▸ **AIM OF THE TASK**
Retype all of the data without changing a single word.

Stored dataset items:

━━━━

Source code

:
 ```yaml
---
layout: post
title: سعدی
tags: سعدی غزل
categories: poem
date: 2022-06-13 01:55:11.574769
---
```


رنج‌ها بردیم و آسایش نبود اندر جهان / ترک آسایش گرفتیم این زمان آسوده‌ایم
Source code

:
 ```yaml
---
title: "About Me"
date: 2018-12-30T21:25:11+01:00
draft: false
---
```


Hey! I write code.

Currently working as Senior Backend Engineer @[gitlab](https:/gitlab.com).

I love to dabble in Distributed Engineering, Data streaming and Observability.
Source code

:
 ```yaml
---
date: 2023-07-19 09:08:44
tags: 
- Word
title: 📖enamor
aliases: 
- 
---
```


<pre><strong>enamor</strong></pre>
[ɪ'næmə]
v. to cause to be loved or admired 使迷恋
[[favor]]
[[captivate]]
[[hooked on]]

━━━━

▸ **OUTPUT OF THE EXERCISE**
Source code

:
 ```yaml
---
layout: post
title: سعدی
tags: سعدی غزل
categories: poem
date: 2022-06-13 01:55:11.574769
---
```


رنج‌ها بردیم و آسایش نبود اندر جهان / ترک آسایش گرفتیم این زمان آسوده‌ایم
Source code

:
 ```yaml
---
title: "About Me"
date: 2018-12-30T21:25:11+01:00
draft: false
---
```


Hey! I write code.

Currently working as Senior Backend Engineer @[gitlab](https:/gitlab.com).

I love to dabble in Distributed Engineering, Data streaming and Observability.
Source code

:
 ```yaml
---
date: 2023-07-19 09:08:44
tags: 
- Word
title: 📖enamor
aliases: 
- 
---
```


<pre><strong>enamor</strong></pre>
[ɪ'næmə]
v. to cause to be loved or admired 使迷恋
[[favor]]
[[captivate]]
[[hooked on]]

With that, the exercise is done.